KAMU İŞÇİLERİ NE TALEP EDİYOR?
Kamu işçisi zam oranı belli oldu mu?
Kamu işçilerinin 2023 seçimlerinde aldıkları zamları gündeme getiren Çelik, "Bu artışlar, o dönemde yapılan sendikal mücadelenin ötesinde siyasi duruma bağlı meydana geldi. Ancak son iki yılda koşullar oldukça değişti. Yüksek enflasyon ve hükümetin kemer sıkma politikaları, kamu işçilerinin maaşlarını ve emek gelirlerini ciddi şekilde eritti." açıklamalarında bulundu.
İşçi tarafının önerisinin makul olduğuna dikkat çeken Prof. Dr. Çelik, mevcut durumda kamu işçilerinin 40-42 bin lira civarında maaş aldıklarını dile getirdi.
Çelik, "Kamu işçileri hem ücretlerinde büyük bir artış hem de artan vergi yükünden korunmak istiyor.

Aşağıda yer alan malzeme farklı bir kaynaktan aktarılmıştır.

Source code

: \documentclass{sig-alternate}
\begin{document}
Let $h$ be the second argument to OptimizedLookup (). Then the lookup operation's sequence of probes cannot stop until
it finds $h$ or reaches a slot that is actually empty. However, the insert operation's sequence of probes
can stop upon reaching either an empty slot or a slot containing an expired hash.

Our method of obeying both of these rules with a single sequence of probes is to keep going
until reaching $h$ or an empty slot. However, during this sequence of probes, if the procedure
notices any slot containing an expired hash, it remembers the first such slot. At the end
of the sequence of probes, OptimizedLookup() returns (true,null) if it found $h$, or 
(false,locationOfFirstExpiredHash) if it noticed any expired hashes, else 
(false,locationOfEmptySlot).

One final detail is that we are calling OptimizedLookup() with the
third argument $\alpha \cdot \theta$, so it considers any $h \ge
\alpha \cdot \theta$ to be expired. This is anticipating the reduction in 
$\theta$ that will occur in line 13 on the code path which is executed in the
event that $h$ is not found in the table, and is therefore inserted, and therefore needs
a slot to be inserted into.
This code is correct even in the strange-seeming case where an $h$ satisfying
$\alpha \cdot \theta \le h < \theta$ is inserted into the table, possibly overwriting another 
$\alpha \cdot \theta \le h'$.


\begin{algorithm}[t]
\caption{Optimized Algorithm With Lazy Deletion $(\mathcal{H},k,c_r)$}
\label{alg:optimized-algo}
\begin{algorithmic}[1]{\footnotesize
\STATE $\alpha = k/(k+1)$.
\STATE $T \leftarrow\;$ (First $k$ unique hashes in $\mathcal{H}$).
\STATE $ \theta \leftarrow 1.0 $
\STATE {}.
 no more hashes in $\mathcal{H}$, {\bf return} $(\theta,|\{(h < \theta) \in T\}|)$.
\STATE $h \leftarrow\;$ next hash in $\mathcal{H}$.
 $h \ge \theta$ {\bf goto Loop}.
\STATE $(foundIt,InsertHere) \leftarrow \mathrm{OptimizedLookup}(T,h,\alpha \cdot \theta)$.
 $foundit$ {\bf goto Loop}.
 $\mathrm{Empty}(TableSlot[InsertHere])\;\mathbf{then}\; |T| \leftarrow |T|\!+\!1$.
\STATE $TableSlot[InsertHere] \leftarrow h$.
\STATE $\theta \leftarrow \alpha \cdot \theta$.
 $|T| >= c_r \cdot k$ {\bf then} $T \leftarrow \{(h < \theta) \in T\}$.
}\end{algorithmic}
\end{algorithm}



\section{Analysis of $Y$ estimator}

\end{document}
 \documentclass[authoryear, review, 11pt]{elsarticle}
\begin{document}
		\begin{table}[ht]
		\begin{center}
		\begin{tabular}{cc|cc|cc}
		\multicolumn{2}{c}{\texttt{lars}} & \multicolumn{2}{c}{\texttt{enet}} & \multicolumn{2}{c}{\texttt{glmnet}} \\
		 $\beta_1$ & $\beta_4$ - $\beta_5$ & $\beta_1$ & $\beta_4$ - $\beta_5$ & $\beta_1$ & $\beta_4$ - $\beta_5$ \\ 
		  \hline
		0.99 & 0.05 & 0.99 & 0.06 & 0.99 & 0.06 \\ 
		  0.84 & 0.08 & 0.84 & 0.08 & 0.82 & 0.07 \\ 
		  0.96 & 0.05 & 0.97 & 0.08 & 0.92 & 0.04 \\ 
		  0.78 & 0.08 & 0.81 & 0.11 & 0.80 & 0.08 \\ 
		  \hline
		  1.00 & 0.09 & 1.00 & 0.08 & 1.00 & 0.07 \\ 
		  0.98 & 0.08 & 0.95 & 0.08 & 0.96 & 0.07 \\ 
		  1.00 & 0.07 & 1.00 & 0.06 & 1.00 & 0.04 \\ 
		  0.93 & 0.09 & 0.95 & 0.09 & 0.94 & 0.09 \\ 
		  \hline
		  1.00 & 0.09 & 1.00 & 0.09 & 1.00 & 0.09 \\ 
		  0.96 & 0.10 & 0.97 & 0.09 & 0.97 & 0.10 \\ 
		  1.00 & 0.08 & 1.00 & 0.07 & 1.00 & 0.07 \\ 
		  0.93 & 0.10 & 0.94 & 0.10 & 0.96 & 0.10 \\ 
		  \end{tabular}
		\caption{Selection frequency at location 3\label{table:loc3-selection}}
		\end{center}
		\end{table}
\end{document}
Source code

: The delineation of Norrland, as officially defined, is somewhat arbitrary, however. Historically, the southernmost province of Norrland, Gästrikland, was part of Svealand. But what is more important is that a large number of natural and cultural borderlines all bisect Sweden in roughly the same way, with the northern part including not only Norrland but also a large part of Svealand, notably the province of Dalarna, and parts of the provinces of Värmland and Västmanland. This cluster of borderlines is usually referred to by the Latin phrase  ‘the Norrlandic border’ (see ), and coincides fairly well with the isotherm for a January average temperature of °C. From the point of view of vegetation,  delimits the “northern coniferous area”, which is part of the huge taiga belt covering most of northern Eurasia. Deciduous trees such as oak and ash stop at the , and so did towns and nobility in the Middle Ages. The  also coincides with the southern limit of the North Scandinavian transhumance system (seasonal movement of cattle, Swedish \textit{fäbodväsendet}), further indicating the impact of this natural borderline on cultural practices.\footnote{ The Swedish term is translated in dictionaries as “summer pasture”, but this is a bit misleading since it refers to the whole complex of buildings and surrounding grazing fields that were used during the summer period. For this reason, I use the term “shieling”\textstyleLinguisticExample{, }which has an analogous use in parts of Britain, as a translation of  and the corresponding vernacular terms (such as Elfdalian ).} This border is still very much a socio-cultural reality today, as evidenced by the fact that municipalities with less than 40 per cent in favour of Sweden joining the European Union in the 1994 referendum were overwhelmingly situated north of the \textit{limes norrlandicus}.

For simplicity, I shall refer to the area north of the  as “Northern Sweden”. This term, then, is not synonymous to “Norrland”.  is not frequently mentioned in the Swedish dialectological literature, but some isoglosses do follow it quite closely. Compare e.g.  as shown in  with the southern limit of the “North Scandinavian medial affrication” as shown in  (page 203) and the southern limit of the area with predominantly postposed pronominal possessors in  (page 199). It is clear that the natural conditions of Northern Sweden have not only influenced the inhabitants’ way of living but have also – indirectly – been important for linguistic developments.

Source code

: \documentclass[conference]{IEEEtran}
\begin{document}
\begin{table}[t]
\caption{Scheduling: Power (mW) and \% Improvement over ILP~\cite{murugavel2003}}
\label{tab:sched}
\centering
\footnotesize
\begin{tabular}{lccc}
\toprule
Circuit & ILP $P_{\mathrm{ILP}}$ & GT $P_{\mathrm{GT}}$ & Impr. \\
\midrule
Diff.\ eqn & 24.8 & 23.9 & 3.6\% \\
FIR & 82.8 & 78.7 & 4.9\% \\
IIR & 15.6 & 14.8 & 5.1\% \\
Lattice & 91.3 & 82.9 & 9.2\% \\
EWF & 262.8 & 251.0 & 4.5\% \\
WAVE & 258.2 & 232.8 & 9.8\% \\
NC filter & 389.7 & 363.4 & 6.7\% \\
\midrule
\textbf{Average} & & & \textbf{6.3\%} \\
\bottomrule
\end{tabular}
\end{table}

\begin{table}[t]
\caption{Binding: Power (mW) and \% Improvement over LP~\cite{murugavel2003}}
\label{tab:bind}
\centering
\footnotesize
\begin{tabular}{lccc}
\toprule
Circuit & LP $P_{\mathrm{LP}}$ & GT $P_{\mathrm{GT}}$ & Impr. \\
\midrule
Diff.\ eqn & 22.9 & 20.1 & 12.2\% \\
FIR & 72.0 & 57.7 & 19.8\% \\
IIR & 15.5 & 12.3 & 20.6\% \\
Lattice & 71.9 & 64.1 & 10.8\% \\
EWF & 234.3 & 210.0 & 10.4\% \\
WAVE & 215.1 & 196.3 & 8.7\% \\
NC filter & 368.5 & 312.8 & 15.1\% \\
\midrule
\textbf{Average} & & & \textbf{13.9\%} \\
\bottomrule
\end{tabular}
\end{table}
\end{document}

Örneğin, önerilen teklifte vergi oranlarının yüzde 15'te sabit tutulması talep ediliyor. Vergi dilimlerindeki artış, işçilerin alım gücünü ciddi şekilde düşürüyor." diyerek durumu özetledi.
İşçilerin üzerindeki vergi yükünü detaylandıran Çalışma Ekonomisi Uzmanı Çelik, şunları söyledi:
"Kamu çalışanlarının önemli bir kesimi Haziran 2025 itibariyle yüzde 27'lik üçüncü vergi dilimine girdi. Bu da demektir ki şu anda 2024'teki maaşlarından daha düşük bir gelir elde ediyorlar ve bu ödemeleri de zaten enflasyon karşısında eriyip gidiyor."
Yıllık brüt 330 bin TL ve üzeri gelir elde edenler, yüzde 27'lik vergi dilimine tabi. Kamu işçilerinin ödemek zorunda olduğu aylık gelir vergisi yılın ikinci yarısında ilk yarıya göre iki katına çıkacak ve 14-15 bin TL'yi bulacaktır. Prim kesintileriyle birlikte toplam kesinti oranları yüzde 30'un üzerine çıkacaktır.
Dahası, işçilerin geçmişteki toplu iş sözleşmesi farklarının bir kısmı yüksek vergi oranları nedeniyle azalırken, diğer kısmı da enflasyon nedeniyle erimekte. Hükümet, toplu iş sözleşmesi farklarının finans yükünü azaltmak için süreci uzatıyor. Enflasyonist ortamda ücret farklarının geç ödenmesi işçilerin aleyhine bir durum oluşturuyor. Ali Cengiz oyunları sona ermiyor!"
Hükümetin bu teklifinin, sendikaların önceden tahmin ederek buna uygun hazırlık yapması gerektiğini belirten Çelik, iki yıldır uygulanan ekonomi politikalarının etkisini gösterdiğini vurguladı. Çelik'e göre, hükümet bu yüzden ücret artışlarını geçmiş ve gerçek enflasyona değil, belirlediği enflasyon hedeflerine göre yapmak istemektedir.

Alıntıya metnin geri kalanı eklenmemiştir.